The positive parity $\chi_{cJ}(2P)$ charmonium states are expected to lie around the 3.9 GeV/$c^2$ energy region, according to the predictions of quark models. However, a plethora of states with difficult assignment and unconventional properties have been discovered over the years, i.e., the $X(3872)$, $X(3940)$, $Y(3940)$, $X(3915)$, $X(3860)$ and the $X(3930)$ resonances, which complicates the description of this intriguing region.

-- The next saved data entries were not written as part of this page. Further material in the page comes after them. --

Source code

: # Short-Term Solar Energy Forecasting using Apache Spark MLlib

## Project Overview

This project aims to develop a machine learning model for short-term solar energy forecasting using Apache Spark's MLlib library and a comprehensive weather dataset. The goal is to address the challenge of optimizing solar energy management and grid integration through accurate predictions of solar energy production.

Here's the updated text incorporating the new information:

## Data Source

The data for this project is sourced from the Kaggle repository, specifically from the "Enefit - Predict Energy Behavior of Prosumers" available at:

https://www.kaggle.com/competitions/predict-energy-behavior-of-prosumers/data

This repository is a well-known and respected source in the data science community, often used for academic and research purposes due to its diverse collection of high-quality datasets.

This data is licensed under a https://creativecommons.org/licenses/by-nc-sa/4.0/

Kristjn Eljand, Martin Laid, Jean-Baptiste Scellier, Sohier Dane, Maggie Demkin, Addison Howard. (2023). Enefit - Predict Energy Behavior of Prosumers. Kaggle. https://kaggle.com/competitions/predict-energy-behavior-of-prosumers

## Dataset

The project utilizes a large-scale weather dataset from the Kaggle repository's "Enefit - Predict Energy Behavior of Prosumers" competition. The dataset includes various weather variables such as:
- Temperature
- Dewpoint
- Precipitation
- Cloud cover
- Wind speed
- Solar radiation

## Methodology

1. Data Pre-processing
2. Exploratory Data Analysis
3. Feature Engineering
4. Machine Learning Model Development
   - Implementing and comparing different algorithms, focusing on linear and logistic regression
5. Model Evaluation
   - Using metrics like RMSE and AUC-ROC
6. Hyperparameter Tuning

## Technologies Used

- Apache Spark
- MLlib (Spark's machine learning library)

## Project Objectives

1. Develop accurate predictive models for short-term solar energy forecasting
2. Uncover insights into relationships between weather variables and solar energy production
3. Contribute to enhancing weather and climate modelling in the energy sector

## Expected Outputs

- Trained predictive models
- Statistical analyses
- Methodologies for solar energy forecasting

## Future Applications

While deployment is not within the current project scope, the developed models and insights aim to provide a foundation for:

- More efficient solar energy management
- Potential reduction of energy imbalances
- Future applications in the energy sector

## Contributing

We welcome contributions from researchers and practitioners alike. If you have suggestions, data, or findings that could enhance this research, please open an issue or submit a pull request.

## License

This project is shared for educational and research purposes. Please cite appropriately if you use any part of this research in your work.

In this work we analyze the $0^{++}$ and $2^{++}$ sectors, employing a coupled-channels formalism successfully applied to the $1^{++}$ sector, where the $X(3872)$ was described as a $D\bar D^\ast+h.c.$ molecule with a sizable $c\bar c$ $(2^3P_1)$ component. This coupled-channels formalism is based on a widely-used Constituent Quark Model, which describes the quark-quark interactions, and the $^3P_0$ quark pair creation mechanism, used to couple the two and four quark sectors.

The recent controversy about the quantum numbers of the $X(3915)$ state, the properties of the $X(3930)$ one and the nature of the new $X(3860)$ resonance are analyzed in a unified theoretical framework, being all the parameters completely constrained from previous calculations in the low-lying heavy quarkonium phenomenology.